Le guérillero argentin s’est distingué dans la lutte de guérilla dans la Sierra Maestra et a été nommé commandant, le grade le plus élevé. Déjà dans la Sierra Maestra, même s’il n’a jamais adhéré au vieux parti communiste cubain, Guevara a commencé à collaborer avec lui. À la fin de 1957, lorsque le Che a créé sa première école de formation politique pour cadres dans la Sierra Maestra, il a demandé au PSP de lui envoyer son premier instructeur politique. Le PSP a envoyé Pablo Ribalta, un communiste cubain, noir, jeune mais expérimenté qui, des années plus tard, a été nommé ambassadeur en Tanzanie, devenant ainsi le principal contact avec La Havane lorsque Che Guevara s’est engagé dans la guerre de guérilla au Congo.[6]

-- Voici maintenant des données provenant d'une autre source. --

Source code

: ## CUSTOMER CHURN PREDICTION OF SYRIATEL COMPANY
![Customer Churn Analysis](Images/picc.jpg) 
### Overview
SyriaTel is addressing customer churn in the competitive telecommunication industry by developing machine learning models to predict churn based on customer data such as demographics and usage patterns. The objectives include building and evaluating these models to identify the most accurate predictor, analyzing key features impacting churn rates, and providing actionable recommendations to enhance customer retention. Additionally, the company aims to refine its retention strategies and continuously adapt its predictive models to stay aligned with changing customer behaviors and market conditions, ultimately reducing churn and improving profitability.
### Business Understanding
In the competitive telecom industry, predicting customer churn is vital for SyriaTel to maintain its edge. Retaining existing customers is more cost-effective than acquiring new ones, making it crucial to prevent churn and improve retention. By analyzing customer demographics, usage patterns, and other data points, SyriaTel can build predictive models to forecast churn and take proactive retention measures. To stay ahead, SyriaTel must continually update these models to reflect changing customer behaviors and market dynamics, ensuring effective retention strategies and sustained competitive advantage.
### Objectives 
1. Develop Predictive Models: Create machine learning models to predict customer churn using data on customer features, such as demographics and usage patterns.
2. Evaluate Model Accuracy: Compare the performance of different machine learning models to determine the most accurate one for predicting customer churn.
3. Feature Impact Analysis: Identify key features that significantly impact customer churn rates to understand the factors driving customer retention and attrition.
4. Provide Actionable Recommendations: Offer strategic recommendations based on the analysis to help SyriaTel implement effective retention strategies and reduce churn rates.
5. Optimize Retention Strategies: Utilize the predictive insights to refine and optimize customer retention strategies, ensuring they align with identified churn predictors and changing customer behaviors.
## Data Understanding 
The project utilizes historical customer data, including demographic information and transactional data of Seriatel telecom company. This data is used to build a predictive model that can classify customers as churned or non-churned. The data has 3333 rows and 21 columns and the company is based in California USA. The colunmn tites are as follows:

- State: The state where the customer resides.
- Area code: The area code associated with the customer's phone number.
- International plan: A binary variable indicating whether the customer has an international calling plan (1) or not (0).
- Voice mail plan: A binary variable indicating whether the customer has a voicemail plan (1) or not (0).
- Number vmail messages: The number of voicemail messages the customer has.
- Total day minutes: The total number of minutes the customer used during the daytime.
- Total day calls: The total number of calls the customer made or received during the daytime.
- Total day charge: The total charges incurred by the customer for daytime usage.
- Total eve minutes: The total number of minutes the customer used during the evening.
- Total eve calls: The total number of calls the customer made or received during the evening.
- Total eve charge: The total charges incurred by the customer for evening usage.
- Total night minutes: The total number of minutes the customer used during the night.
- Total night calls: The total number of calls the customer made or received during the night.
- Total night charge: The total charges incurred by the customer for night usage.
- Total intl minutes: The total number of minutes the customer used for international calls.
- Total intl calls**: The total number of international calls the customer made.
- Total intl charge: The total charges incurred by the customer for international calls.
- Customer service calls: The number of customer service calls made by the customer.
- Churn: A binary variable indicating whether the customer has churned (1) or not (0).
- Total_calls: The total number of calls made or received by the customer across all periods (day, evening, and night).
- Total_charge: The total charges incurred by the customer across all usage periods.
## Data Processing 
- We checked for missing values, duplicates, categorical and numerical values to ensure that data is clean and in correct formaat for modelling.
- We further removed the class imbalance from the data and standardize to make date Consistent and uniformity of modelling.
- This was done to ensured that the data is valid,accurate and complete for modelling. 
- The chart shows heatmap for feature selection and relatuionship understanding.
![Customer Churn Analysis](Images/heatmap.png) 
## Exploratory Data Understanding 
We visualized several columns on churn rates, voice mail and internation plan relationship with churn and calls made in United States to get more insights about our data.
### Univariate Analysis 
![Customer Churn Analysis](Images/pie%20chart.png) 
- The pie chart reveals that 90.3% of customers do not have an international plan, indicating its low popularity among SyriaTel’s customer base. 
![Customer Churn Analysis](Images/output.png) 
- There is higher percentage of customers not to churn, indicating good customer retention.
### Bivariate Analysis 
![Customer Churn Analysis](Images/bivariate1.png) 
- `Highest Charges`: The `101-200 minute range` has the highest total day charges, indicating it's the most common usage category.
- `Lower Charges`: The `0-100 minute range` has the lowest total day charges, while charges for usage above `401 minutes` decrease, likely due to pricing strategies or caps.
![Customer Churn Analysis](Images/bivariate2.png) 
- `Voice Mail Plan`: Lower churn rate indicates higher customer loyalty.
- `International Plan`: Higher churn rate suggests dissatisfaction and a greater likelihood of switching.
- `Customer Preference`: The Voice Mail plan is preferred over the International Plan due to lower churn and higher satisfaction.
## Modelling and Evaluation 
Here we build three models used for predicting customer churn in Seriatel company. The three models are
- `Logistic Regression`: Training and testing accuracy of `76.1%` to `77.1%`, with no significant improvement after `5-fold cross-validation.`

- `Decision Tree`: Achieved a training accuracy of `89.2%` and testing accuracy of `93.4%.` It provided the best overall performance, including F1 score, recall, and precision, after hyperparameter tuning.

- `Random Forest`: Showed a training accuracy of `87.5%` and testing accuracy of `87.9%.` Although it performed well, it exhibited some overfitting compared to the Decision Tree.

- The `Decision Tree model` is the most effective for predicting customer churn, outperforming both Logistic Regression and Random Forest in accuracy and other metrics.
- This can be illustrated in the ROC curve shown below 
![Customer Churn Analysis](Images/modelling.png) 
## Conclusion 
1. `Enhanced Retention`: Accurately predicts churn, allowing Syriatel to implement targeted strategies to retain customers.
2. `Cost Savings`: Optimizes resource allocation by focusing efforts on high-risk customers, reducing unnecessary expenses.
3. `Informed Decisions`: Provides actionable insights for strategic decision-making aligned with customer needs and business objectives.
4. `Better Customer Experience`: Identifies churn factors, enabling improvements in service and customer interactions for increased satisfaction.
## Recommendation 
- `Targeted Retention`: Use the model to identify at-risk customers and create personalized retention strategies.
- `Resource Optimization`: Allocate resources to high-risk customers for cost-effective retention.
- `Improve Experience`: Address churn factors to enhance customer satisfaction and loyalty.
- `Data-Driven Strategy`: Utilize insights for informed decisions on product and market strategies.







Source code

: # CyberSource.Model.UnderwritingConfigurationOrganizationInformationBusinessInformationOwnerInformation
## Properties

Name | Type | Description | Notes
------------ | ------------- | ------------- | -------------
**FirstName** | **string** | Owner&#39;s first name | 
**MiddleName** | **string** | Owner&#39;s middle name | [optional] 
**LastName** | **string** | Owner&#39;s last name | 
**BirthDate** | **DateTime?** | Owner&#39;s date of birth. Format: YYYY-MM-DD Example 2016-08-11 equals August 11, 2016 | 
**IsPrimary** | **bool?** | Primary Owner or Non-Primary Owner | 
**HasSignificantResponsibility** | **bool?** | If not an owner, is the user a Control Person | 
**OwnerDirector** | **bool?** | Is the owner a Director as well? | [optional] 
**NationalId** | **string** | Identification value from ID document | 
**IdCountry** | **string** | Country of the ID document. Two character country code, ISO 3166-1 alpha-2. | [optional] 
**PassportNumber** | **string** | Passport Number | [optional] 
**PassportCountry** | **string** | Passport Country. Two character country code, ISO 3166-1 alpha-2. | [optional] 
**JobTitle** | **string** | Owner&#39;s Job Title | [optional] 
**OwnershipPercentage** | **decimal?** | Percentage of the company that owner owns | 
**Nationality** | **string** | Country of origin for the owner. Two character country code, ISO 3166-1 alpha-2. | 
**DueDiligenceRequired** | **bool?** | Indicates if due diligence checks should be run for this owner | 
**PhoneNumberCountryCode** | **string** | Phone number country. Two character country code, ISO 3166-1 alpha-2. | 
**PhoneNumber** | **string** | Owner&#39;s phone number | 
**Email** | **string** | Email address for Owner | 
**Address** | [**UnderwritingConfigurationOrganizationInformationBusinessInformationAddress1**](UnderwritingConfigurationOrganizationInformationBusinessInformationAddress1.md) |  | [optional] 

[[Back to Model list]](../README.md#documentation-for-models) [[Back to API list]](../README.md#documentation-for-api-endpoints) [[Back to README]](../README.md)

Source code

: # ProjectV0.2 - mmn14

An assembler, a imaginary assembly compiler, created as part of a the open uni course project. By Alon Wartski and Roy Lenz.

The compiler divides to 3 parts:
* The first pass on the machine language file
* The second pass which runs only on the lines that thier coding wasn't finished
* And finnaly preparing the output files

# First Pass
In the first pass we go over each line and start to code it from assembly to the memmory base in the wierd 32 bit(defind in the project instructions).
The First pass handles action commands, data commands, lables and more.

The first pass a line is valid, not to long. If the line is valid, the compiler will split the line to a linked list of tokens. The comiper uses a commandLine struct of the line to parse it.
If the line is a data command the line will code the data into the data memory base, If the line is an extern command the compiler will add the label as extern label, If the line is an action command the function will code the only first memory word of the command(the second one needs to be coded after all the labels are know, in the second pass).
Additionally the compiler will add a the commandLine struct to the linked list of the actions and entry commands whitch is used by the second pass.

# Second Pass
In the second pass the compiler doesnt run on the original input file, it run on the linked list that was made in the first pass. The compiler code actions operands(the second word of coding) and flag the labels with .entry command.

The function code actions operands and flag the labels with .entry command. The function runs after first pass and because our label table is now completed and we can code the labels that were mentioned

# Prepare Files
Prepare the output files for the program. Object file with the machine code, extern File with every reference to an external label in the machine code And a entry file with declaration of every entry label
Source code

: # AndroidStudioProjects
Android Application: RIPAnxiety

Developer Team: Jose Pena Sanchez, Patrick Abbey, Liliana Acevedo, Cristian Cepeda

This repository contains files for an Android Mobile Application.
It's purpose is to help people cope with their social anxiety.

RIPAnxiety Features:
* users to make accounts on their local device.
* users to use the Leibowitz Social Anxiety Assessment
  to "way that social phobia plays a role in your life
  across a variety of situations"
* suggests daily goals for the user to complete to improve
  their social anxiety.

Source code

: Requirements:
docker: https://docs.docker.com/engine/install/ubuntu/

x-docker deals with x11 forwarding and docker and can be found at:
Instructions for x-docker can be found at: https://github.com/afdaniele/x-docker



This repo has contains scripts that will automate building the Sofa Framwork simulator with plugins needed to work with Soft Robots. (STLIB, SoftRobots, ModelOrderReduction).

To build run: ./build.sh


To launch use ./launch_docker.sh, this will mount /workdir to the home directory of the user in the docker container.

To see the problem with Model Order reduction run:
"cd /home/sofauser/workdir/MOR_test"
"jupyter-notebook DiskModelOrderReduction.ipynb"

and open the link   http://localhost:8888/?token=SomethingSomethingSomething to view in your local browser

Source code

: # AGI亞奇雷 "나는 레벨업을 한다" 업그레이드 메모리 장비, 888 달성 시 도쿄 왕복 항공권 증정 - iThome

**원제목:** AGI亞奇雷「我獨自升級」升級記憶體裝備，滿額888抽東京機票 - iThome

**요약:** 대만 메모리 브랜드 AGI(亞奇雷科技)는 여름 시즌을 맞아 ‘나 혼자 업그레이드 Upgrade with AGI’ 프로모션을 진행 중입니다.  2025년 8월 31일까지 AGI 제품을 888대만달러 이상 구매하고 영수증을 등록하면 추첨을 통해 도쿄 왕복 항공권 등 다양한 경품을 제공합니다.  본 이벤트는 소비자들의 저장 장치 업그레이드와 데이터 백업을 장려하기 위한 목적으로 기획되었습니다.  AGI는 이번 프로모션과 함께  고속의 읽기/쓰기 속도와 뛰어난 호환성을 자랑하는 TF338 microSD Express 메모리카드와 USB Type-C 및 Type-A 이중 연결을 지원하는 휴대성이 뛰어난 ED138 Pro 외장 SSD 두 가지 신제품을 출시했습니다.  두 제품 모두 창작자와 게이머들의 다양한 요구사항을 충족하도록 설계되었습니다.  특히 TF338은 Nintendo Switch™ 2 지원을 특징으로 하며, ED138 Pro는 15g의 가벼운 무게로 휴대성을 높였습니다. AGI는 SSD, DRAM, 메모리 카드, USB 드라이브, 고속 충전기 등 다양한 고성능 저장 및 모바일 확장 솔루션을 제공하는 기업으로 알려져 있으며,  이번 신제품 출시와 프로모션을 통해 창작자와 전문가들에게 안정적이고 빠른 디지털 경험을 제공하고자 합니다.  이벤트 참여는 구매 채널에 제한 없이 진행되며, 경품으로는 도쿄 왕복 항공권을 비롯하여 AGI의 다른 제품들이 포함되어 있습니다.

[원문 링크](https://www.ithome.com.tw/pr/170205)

Contrairement à d’autres dirigeants du Mouvement du 26 juillet, Guevara s’est montré très ouvert sur ses positions politiques. Par exemple, il a entamé un dialogue avec « Daniel » (le commandant René Ramos Latour), dont la politique est qualifieé par Paco Ignacio Taibo II d’« ouvriériste radicale et nationaliste » et qui est mort plus tard lors d’un affrontement dans la Sierra Maestra. Dans une lettre que le Che lui écrit le 14 décembre 1957, et que Guevara qualifiera plus tard de « plutôt stupide » mais sans expliquer les raisons de cette qualification, il dit à « Daniel » : « J’appartiens par ma préparation idéologique à ceux qui sont convaincus que la solution aux problèmes du monde se trouve derrière ce qu’on appelle le rideau de fer et je considère ce mouvement comme l’un des nombreux mouvements provoqués par le désir de la bourgeoisie de se libérer des chaînes économiques de l’impérialisme. »

Dans la même lettre, Guevara continue de décrire Fidel Castro comme un authentique leader de l’aile gauche de la bourgeoisie, mais qui possède des qualités qui le placent bien au-dessus de sa classe. Il félicite également Fidel pour les actions importantes qu’il a récemment menées en direction de secteurs opportunistes de l’opposition, admettant sa honte de ne pas avoir prévu qu’il serait en mesure de les entreprendre.[7]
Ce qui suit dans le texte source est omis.